Les tournées sont éreintantes même quand on a 21 ans. Ainsi, notre aimable Alexander Malofeev enchaîne-t-il les récitals ; peut-être un peu trop. La veille, il était à Amsterdam, et lundi dernier, à Paris, dans une salle Gaveau pas vraiment bondée : le lundi soir n'est pas l'idéal pour un pianiste qui a la faveur d'un jeune public qui "a école (ou collège, ou lycée) " le lendemain, et pas question pour les parents de déroger. J'avais fait circuler l'information et c'est ce que l'on m'avait rétorqué. De plus, maintenant, à Paris, c'est la Philharmonie qui attire les foules. Depuis que la Salle Pleyel n'accueille plus de "classique", subsiste cette salle Gaveau où l'on constate, oui, qu'il n'y a pas d'eau dans le lavabo des toilettes, ni de savon, qu'une ampoule sur deux a rendu l'âme : normal, c'est pour les prolos du deuxième balcon, on verra plus tard. Bref, on n'est pas dans les meilleures dispositions pour applaudir notre petit pianiste. C'est une production extérieure à la salle, dont les responsables doivent encore se demander s'il était judicieux de louer ce lieu où l'on ne maîtrise pas, semble-t-il, allumage et extinction des lumières de salle. En résumé, on met sur scène, dans des conditions aléatoires, ce phénomène que l'on accueille actuellement partout avec des fleurs. À Paris, capitale de la France, pour les fleurs, tintin ! Nous prenons l'ascenseur avec de très vieilles personnes dont on se dit, sans méchanceté aucune, qu'elles seraient mieux au chaud, à la maison, avec une bonne tisane. Et vous verrez un peu plus loin que j'avais comme un pressentiment. Avec vingt bonnes minutes de retard, car la ponctualité n'est pas la première qualité d'un public parisien que l'on dit exigeant... vis-à-vis d'autrui, notre jeune pianiste russe qui a eu bien des soucis ces temps derniers - on sait pourquoi - peut enfin commencer son récital. Disons-le, pourquoi diable fait-il (ou fait-on pour lui) ce choix de deux sonates "tubes" de Beethoven ? Sa
Clair de lune est déroutante, calamiteuse par moments - ah, ce premier mouvement ultra-galvaudé joué en marche funèbre, et la suite à l'avenant, bref sans intérêt - qui souffre de la comparaison avec tant d'interprétations inoubliables (Brendel, Nat, Barenboim, Kovacevitch, et j'en oublie deux cents !). Suit
La tempête, hit incontournable (qu'il eut mieux fait de contourner, selon moi) : trois mesures et brouhaha dans la salle ; une vieille dame (celle de l'ascenseur) est prise d'un malaise qui semble grave. Interruption, éclats de voix, on cherche un médecin et, en fin de compte, on évacue la pauvre femme comme un paquet, sans tenir compte des précautions élémentaires. Lumière de salle rallumée, après cinq longues minutes d'hésitations - 'y a-t-il quelqu'un en régie ? -, et notre pauvre pianiste désemparé, debout, au bord de la scène, ne parlant pas le français, que personne, en coulisses, ne songe à raccompagner en loge. On finit par l'évacuer, le temps que revienne le silence pour lui permettre de recommencer cette grande sonate qui, sous ses doigts, ne restera pas d'anthologie, c'est le moins que l'on puisse dire. Entracte.

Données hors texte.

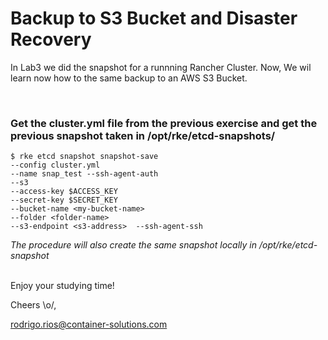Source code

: <h1> Backup to S3 Bucket and Disaster Recovery  </h1>

   In Lab3 we did the snapshot for a runnning Rancher Cluster. Now, We wil learn now how to the same backup to an AWS S3 Bucket.
   
<br>

<h3>Get the cluster.yml file from the previous exercise and get the previous snapshot taken in /opt/rke/etcd-snapshots/ </h3>


    $ rke etcd snapshot snapshot-save
    --config cluster.yml 
    --name snap_test --ssh-agent-auth
    --s3 
    --access-key $ACCESS_KEY
    --secret-key $SECRET_KEY
    --bucket-name <my-bucket-name>
    --folder <folder-name>
    --s3-endpoint <s3-address>  --ssh-agent-ssh


*The procedure will also create the same snapshot locally in /opt/rke/etcd-snapshot*

<br>
Enjoy your studying time! 

Cheers \o/,

rodrigo.rios@container-solutions.com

Ouf, la musique russe (la redoutable
Sonate de Medtner et les magnifiques
Études Tableaux de Rachmaninov) nous rendent l'impressionnant Malofeev, dans un répertoire qui lui convient cent fois mieux. On est (enfin !) subjugués : technique incroyable, palette de nuances, phrasé, bref tout ce qui faisait défaut dans le Beethoven de la première partie, nous confirment le talent exceptionnel de ce "gamin". Tout ça entériné par une impressionnante suite de "bis" avec des œuvres qui semblent avoir été écrites pour lui : des Russes, certes (Prokofiev, Tchaïkovski, mais aussi un Liszt ,
Mazeppa casse-gueule dont il se joue avec une aisance admirable). Gentil, humble, heureux de jouer, Sacha répond aux rappels avec une belle générosité. Il termine avec élégance par la
Danse de la fée dragée de
Casse Noisettes, transformant le piano en célesta : après les ouragans de Prokofiev, la grâce absolue, une sonorité rarissime. Ne manque, au minimum, qu'un beau bouquet de fleurs, comme à Milan, Tokyo, Montréal, Amsterdam, Verbier... Paris manque de classe, c'est énervant, voire humiliant.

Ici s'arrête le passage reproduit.